Вот Евгений и его друг Евгений, принарядившись, идут по улице. Нарядный город открыт, как глянцевый журнал, на самой яркой из страниц — самой привлекательной — агрессивной — сияющей, и друзья сияют, и осеннее солнце слабым отсветом журнального глянца ложится на меховое пальто одного и красный пилот другого. (Какие прекрасные длинные волосы у Негодяева.)
Так-так, значит, вы сказали “друзья”. Когда это ваш герой — и зачем — успел подружиться с человеком
Значит, мы сказали “друзья”. Какими словами описать этот дар богов? Вот так, например: “Со скуки мы подружились”. Или так: “Мы подружились, хотя ничего не знали друг о друге”” Или с психологией: “Я подружился с ним в ту пору, когда все его избегали”. Или с Достоевским: “Вся эта ваша дружба есть только взаимное излияние помоев”. Обмен тщеславия, безделья. Какой рифмы вы ждете, дорогой друг? Друг мой, вы сейчас попали в самое больное место вашим дружеским пальцем.

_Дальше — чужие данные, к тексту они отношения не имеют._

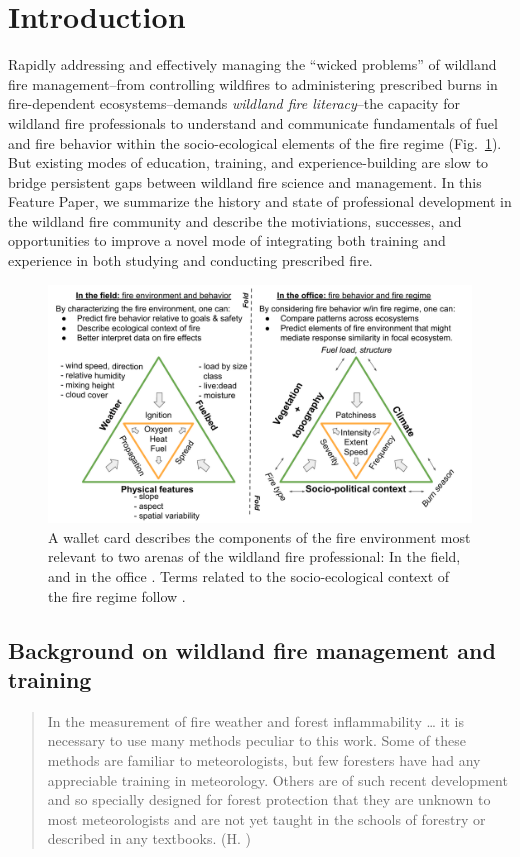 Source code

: \documentclass[fire,article,submit,moreauthors,pdftex]{Definitions/mdpi}
\begin{document}
\section{Introduction}

Rapidly addressing and effectively managing the ``wicked problems'' of wildland fire management--from controlling wildfires to administering prescribed burns in fire-dependent ecosystems--demands \emph{wildland fire literacy}--the capacity for wildland fire professionals to understand and communicate fundamentals of fuel and fire behavior within the socio-ecological elements of the fire regime (Fig.~\ref{WalletCard}).
But existing modes of education, training, and experience-building are slow to bridge persistent gaps between wildland fire science and management.
In this Feature Paper, we summarize the history and state of professional development in the wildland fire community and describe the motiviations, successes, and opportunities to improve a novel mode of integrating both training and experience in both studying and conducting prescribed fire.

\begin{figure}[H]
\centering
\includegraphics[width=1\columnwidth]{WalletCard.pdf}
\caption{A wallet card  describes the components of the fire environment most relevant to two arenas of the wildland fire professional: In the field, and in the office \citep{mcgranahan2018}.
Terms related to the socio-ecological context of the fire regime follow \citet{mcgranahan2021}.}
\label{WalletCard}
\end{figure}

\subsection{Background on wildland fire management and training}
\begin{quote}
In the measurement of fire weather and forest inflammability \ldots{} it is necessary to use many methods peculiar to this work.
Some of these methods are familiar to meteorologists, but few foresters have had any appreciable training in meteorology.
Others are of such recent development and so specially designed for forest protection that they are unknown to most meteorologists and are not yet taught in the schools of forestry or described in any textbooks. (H. \citet[][p.~1]{gisborne1936})
\end{quote}
\end{document}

Евгений и его друг Евгений идут по улице. Принарядившись. Может быть, они принарядились для встречи с приятелями — или поедут сейчас к женщинам — или поедут в ресторан датской кухни “Гадкий утенок”. Что, хороший ресторан? Нам-то откуда знать, хороший он или нет. Задавайте вопросы попроще. О писках и спицах? Вот именно.
Они идут и о чем-то разговаривают. О чем, интересно? Наверное, о какой-нибудь ерунде — женщинах или датской кухне. Но если вам интересно, давайте послушаем.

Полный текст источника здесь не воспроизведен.